The bottom line is that the Court cannot conclude, as a matter of law, that the damage to
the insureds’ property fell within the single identified policy exclusion. Therefore, it is irrelevant
whether an “ensuing loss” is one that came about because of the construction – as Young
appeared to use and understand the term – or one that happened separate and distinct from a
“direct loss” that is not covered by the policy – as Ground maintains. Ground, not Plaintiff,
appears to be engaging in a “semantic and self-serving” characterization of the damages here.

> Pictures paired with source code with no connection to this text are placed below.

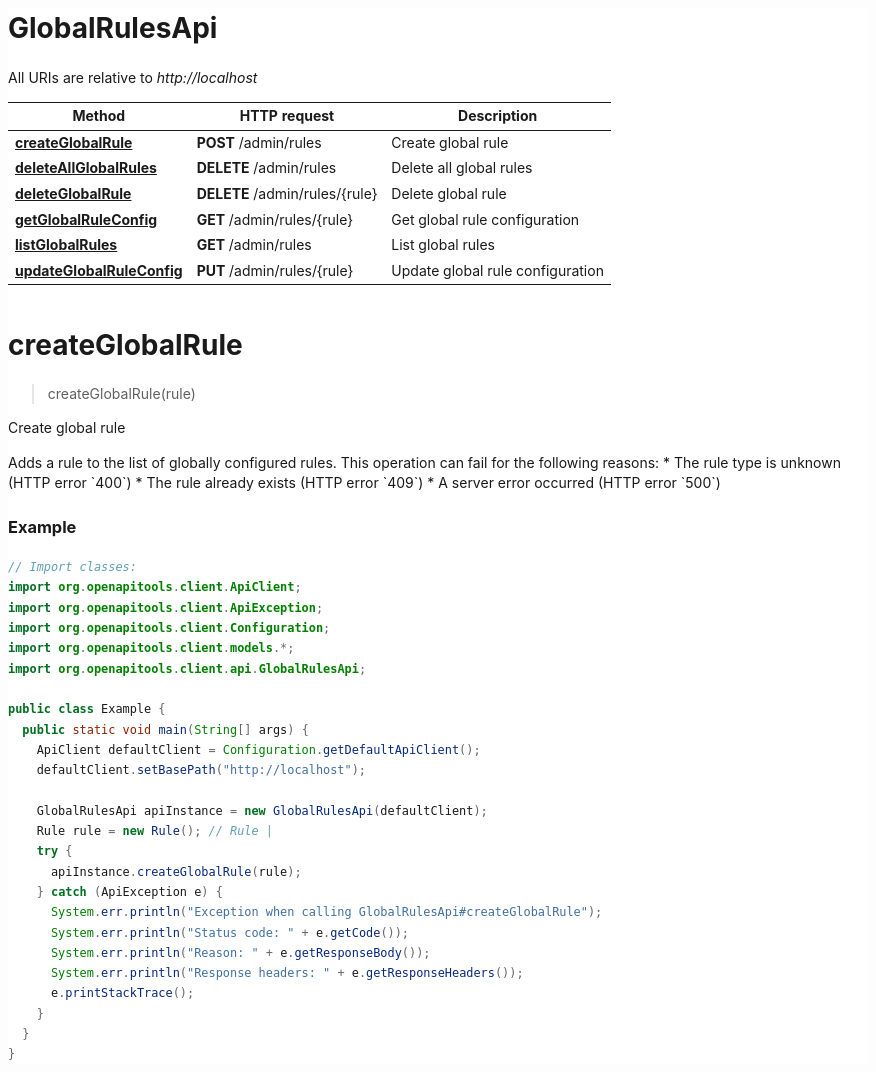 # GlobalRulesApi

All URIs are relative to *http://localhost*

| Method | HTTP request | Description |
|------------- | ------------- | -------------|
| [**createGlobalRule**](GlobalRulesApi.md#createGlobalRule) | **POST** /admin/rules | Create global rule |
| [**deleteAllGlobalRules**](GlobalRulesApi.md#deleteAllGlobalRules) | **DELETE** /admin/rules | Delete all global rules |
| [**deleteGlobalRule**](GlobalRulesApi.md#deleteGlobalRule) | **DELETE** /admin/rules/{rule} | Delete global rule |
| [**getGlobalRuleConfig**](GlobalRulesApi.md#getGlobalRuleConfig) | **GET** /admin/rules/{rule} | Get global rule configuration |
| [**listGlobalRules**](GlobalRulesApi.md#listGlobalRules) | **GET** /admin/rules | List global rules |
| [**updateGlobalRuleConfig**](GlobalRulesApi.md#updateGlobalRuleConfig) | **PUT** /admin/rules/{rule} | Update global rule configuration |


<a name="createGlobalRule"></a>
# **createGlobalRule**
> createGlobalRule(rule)

Create global rule

Adds a rule to the list of globally configured rules.  This operation can fail for the following reasons:  * The rule type is unknown (HTTP error &#x60;400&#x60;) * The rule already exists (HTTP error &#x60;409&#x60;) * A server error occurred (HTTP error &#x60;500&#x60;) 

### Example
```java
// Import classes:
import org.openapitools.client.ApiClient;
import org.openapitools.client.ApiException;
import org.openapitools.client.Configuration;
import org.openapitools.client.models.*;
import org.openapitools.client.api.GlobalRulesApi;

public class Example {
  public static void main(String[] args) {
    ApiClient defaultClient = Configuration.getDefaultApiClient();
    defaultClient.setBasePath("http://localhost");

    GlobalRulesApi apiInstance = new GlobalRulesApi(defaultClient);
    Rule rule = new Rule(); // Rule | 
    try {
      apiInstance.createGlobalRule(rule);
    } catch (ApiException e) {
      System.err.println("Exception when calling GlobalRulesApi#createGlobalRule");
      System.err.println("Status code: " + e.getCode());
      System.err.println("Reason: " + e.getResponseBody());
      System.err.println("Response headers: " + e.getResponseHeaders());
      e.printStackTrace();
    }
  }
}
```
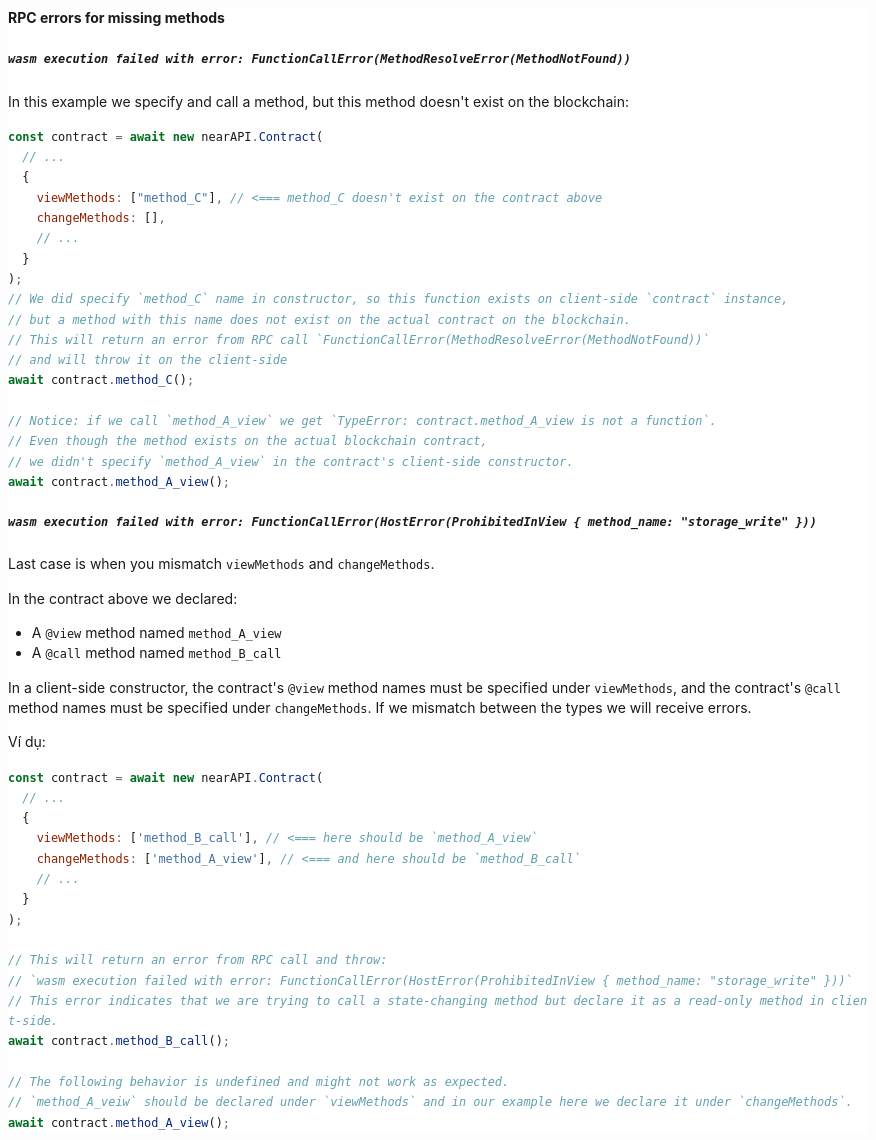 #### RPC errors for missing methods

##### `wasm execution failed with error: FunctionCallError(MethodResolveError(MethodNotFound))`

In this example we specify and call a method, but this method doesn't exist on the blockchain:
```js
const contract = await new nearAPI.Contract(
  // ...
  {
    viewMethods: ["method_C"], // <=== method_C doesn't exist on the contract above
    changeMethods: [],
    // ...
  }
);
// We did specify `method_C` name in constructor, so this function exists on client-side `contract` instance,
// but a method with this name does not exist on the actual contract on the blockchain.
// This will return an error from RPC call `FunctionCallError(MethodResolveError(MethodNotFound))`
// and will throw it on the client-side
await contract.method_C();

// Notice: if we call `method_A_view` we get `TypeError: contract.method_A_view is not a function`.
// Even though the method exists on the actual blockchain contract,
// we didn't specify `method_A_view` in the contract's client-side constructor.
await contract.method_A_view();
```

##### `wasm execution failed with error: FunctionCallError(HostError(ProhibitedInView { method_name: "storage_write" }))`

Last case is when you mismatch `viewMethods` and `changeMethods`.

In the contract above we declared:
- A `@view` method named `method_A_view`
- A `@call` method named `method_B_call`

In a client-side constructor, the contract's `@view` method names must be specified under `viewMethods`, and the contract's `@call` method names must be specified under `changeMethods`. If we mismatch between the types we will receive errors.

Ví dụ:
```js
const contract = await new nearAPI.Contract(
  // ...
  {
    viewMethods: ['method_B_call'], // <=== here should be `method_A_view`
    changeMethods: ['method_A_view'], // <=== and here should be `method_B_call`
    // ...
  }
);

// This will return an error from RPC call and throw:
// `wasm execution failed with error: FunctionCallError(HostError(ProhibitedInView { method_name: "storage_write" }))`
// This error indicates that we are trying to call a state-changing method but declare it as a read-only method in client-side.
await contract.method_B_call();

// The following behavior is undefined and might not work as expected.
// `method_A_veiw` should be declared under `viewMethods` and in our example here we declare it under `changeMethods`.
await contract.method_A_view();
```
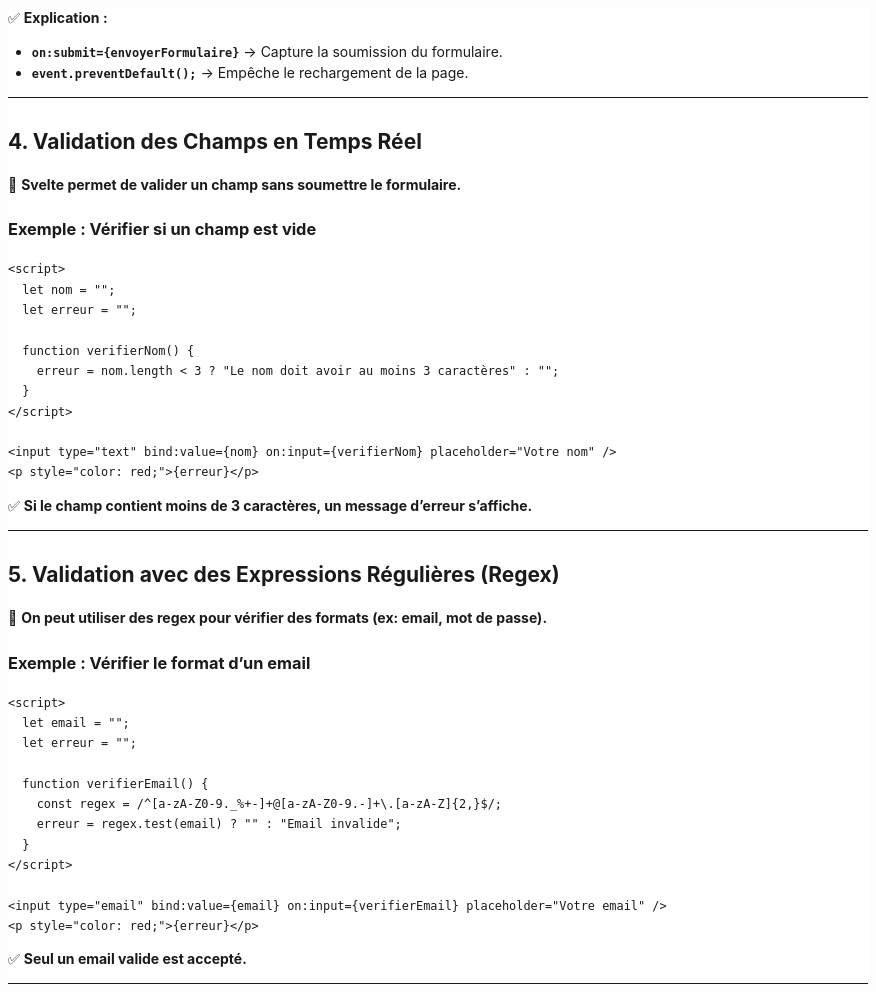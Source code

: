 ✅ **Explication :**  
- **`on:submit={envoyerFormulaire}`** → Capture la soumission du formulaire.  
- **`event.preventDefault();`** → Empêche le rechargement de la page.  

---

## **4. Validation des Champs en Temps Réel**  

📌 **Svelte permet de valider un champ sans soumettre le formulaire.**  

### **Exemple : Vérifier si un champ est vide**  

```svelte
<script>
  let nom = "";
  let erreur = "";
  
  function verifierNom() {
    erreur = nom.length < 3 ? "Le nom doit avoir au moins 3 caractères" : "";
  }
</script>

<input type="text" bind:value={nom} on:input={verifierNom} placeholder="Votre nom" />
<p style="color: red;">{erreur}</p>
```

✅ **Si le champ contient moins de 3 caractères, un message d’erreur s’affiche.**  

---

## **5. Validation avec des Expressions Régulières (Regex)**  

📌 **On peut utiliser des regex pour vérifier des formats (ex: email, mot de passe).**  

### **Exemple : Vérifier le format d’un email**  

```svelte
<script>
  let email = "";
  let erreur = "";
  
  function verifierEmail() {
    const regex = /^[a-zA-Z0-9._%+-]+@[a-zA-Z0-9.-]+\.[a-zA-Z]{2,}$/;
    erreur = regex.test(email) ? "" : "Email invalide";
  }
</script>

<input type="email" bind:value={email} on:input={verifierEmail} placeholder="Votre email" />
<p style="color: red;">{erreur}</p>
```

✅ **Seul un email valide est accepté.**  

---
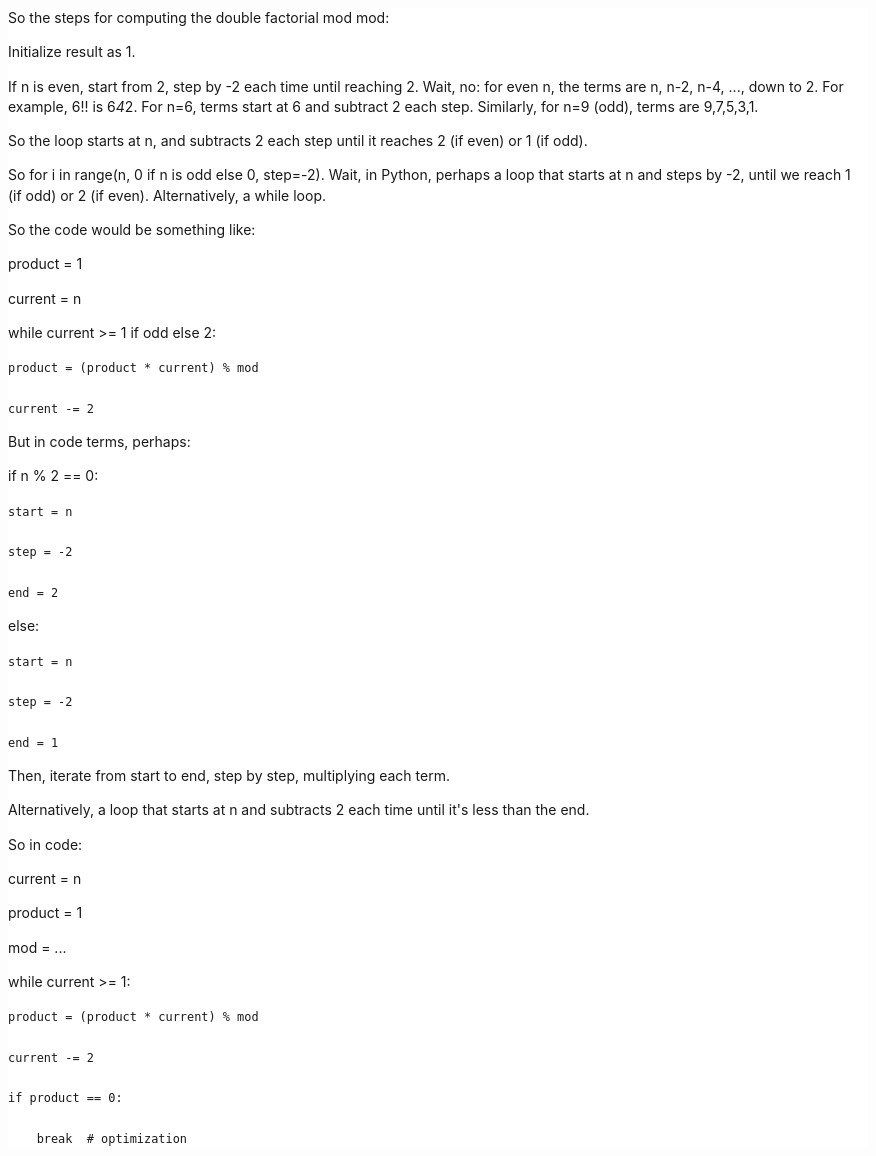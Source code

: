 So the steps for computing the double factorial mod mod:

Initialize result as 1.

If n is even, start from 2, step by -2 each time until reaching 2. Wait, no: for even n, the terms are n, n-2, n-4, ..., down to 2. For example, 6!! is 6*4*2. For n=6, terms start at 6 and subtract 2 each step. Similarly, for n=9 (odd), terms are 9,7,5,3,1.

So the loop starts at n, and subtracts 2 each step until it reaches 2 (if even) or 1 (if odd).

So for i in range(n, 0 if n is odd else 0, step=-2). Wait, in Python, perhaps a loop that starts at n and steps by -2, until we reach 1 (if odd) or 2 (if even). Alternatively, a while loop.

So the code would be something like:

product = 1

current = n

while current >= 1 if odd else 2:

    product = (product * current) % mod

    current -= 2

But in code terms, perhaps:

if n % 2 == 0:

    start = n

    step = -2

    end = 2

else:

    start = n

    step = -2

    end = 1

Then, iterate from start to end, step by step, multiplying each term.

Alternatively, a loop that starts at n and subtracts 2 each time until it's less than the end.

So in code:

current = n

product = 1

mod = ... 

while current >= 1:

    product = (product * current) % mod

    current -= 2

    if product == 0:

        break  # optimization
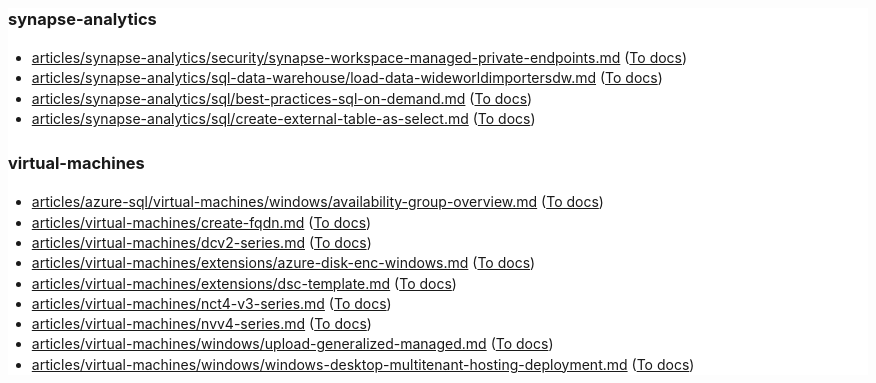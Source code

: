 ### synapse-analytics
- [articles/synapse-analytics/security/synapse-workspace-managed-private-endpoints.md](https://github.com/MicrosoftDocs/azure-docs/compare/63c0ee0..975f89f#diff-ce063baf83097ae499888bdb686c3a826949ca8bd28b67c438dec4421c674db6) ([To docs](https://docs.microsoft.com/en-us/azure/synapse-analytics/security/synapse-workspace-managed-private-endpoints?WT.mc_id=AZ-MVP-5003408))
- [articles/synapse-analytics/sql-data-warehouse/load-data-wideworldimportersdw.md](https://github.com/MicrosoftDocs/azure-docs/compare/63c0ee0..975f89f#diff-05d1d28a7b82080d70dddd76ccd13c070fb78d350eac2b90ff30b56093040ab0) ([To docs](https://docs.microsoft.com/en-us/azure/synapse-analytics/sql-data-warehouse/load-data-wideworldimportersdw?WT.mc_id=AZ-MVP-5003408))
- [articles/synapse-analytics/sql/best-practices-sql-on-demand.md](https://github.com/MicrosoftDocs/azure-docs/compare/63c0ee0..975f89f#diff-6262470489558cb25a660a22284e52c0f11a184e25df9c2d6212e88da167eb64) ([To docs](https://docs.microsoft.com/en-us/azure/synapse-analytics/sql/best-practices-sql-on-demand?WT.mc_id=AZ-MVP-5003408))
- [articles/synapse-analytics/sql/create-external-table-as-select.md](https://github.com/MicrosoftDocs/azure-docs/compare/63c0ee0..975f89f#diff-07b216b3530602b55553268e4c6f045b8a265b559604abecab37f0a81d17ad9e) ([To docs](https://docs.microsoft.com/en-us/azure/synapse-analytics/sql/create-external-table-as-select?WT.mc_id=AZ-MVP-5003408))
    
### virtual-machines
- [articles/azure-sql/virtual-machines/windows/availability-group-overview.md](https://github.com/MicrosoftDocs/azure-docs/compare/63c0ee0..975f89f#diff-e220c9a3f7cc3d82b2586f58710ebd42fea16b4dd84a4e1a14ad01767577df61) ([To docs](https://docs.microsoft.com/en-us/azure/azure-sql/virtual-machines/windows/availability-group-overview?WT.mc_id=AZ-MVP-5003408))
- [articles/virtual-machines/create-fqdn.md](https://github.com/MicrosoftDocs/azure-docs/compare/63c0ee0..975f89f#diff-e9b90c39458be6db51a947c496e8a55a69df7da7660dd12ce908a2d9754bf42f) ([To docs](https://docs.microsoft.com/en-us/azure/virtual-machines/create-fqdn?WT.mc_id=AZ-MVP-5003408))
- [articles/virtual-machines/dcv2-series.md](https://github.com/MicrosoftDocs/azure-docs/compare/63c0ee0..975f89f#diff-840a67d18c309ef494afb524c38187984e72cc522502fc66989d6f0750454ff8) ([To docs](https://docs.microsoft.com/en-us/azure/virtual-machines/dcv2-series?WT.mc_id=AZ-MVP-5003408))
- [articles/virtual-machines/extensions/azure-disk-enc-windows.md](https://github.com/MicrosoftDocs/azure-docs/compare/63c0ee0..975f89f#diff-3af5648014179c81b16c2cb644a3f697320f841b1ee9eed513f9b254f8dd64d5) ([To docs](https://docs.microsoft.com/en-us/azure/virtual-machines/extensions/azure-disk-enc-windows?WT.mc_id=AZ-MVP-5003408))
- [articles/virtual-machines/extensions/dsc-template.md](https://github.com/MicrosoftDocs/azure-docs/compare/63c0ee0..975f89f#diff-836d5c8be312023818f1cc0aca8e3ce88690dd1d3079b7659db1e1eec2632f34) ([To docs](https://docs.microsoft.com/en-us/azure/virtual-machines/extensions/dsc-template?WT.mc_id=AZ-MVP-5003408))
- [articles/virtual-machines/nct4-v3-series.md](https://github.com/MicrosoftDocs/azure-docs/compare/63c0ee0..975f89f#diff-3492d70e2bf300797dfdae01247f496f549bf81d4663d699a620c4e7c428da3d) ([To docs](https://docs.microsoft.com/en-us/azure/virtual-machines/nct4-v3-series?WT.mc_id=AZ-MVP-5003408))
- [articles/virtual-machines/nvv4-series.md](https://github.com/MicrosoftDocs/azure-docs/compare/63c0ee0..975f89f#diff-431b9f2477ecf8e41103484e2360894d1d42cb9a3e32ba89dbcfcf1a2daf3a12) ([To docs](https://docs.microsoft.com/en-us/azure/virtual-machines/nvv4-series?WT.mc_id=AZ-MVP-5003408))
- [articles/virtual-machines/windows/upload-generalized-managed.md](https://github.com/MicrosoftDocs/azure-docs/compare/63c0ee0..975f89f#diff-d2733f64bf386692f8e330264c9f0f0404503f027937c303ba83b263700c39a1) ([To docs](https://docs.microsoft.com/en-us/azure/virtual-machines/windows/upload-generalized-managed?WT.mc_id=AZ-MVP-5003408))
- [articles/virtual-machines/windows/windows-desktop-multitenant-hosting-deployment.md](https://github.com/MicrosoftDocs/azure-docs/compare/63c0ee0..975f89f#diff-9248d0248a2a83f7fbb9d1233c13280bc7e83b3f4af533dbf561c1967536c1bd) ([To docs](https://docs.microsoft.com/en-us/azure/virtual-machines/windows/windows-desktop-multitenant-hosting-deployment?WT.mc_id=AZ-MVP-5003408))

Ground has not demonstrated its entitlement to judgment as a matter of law, so the Court denies
Ground’s motion for partial summary judgment on the issue of whether Plaintiff’s “damages
claimed in this litigation are ensuing losses under the subject first-party insurance policy.” [224]
at 16.
III.
Motion for Reconsideration
A.
Background
The Illinois Adjacent Landowner Excavation Protection Act (“ALEPA”), 765 ILCS
140/1, protects the owners of properties adjacent to properties that are being excavated. Proud v.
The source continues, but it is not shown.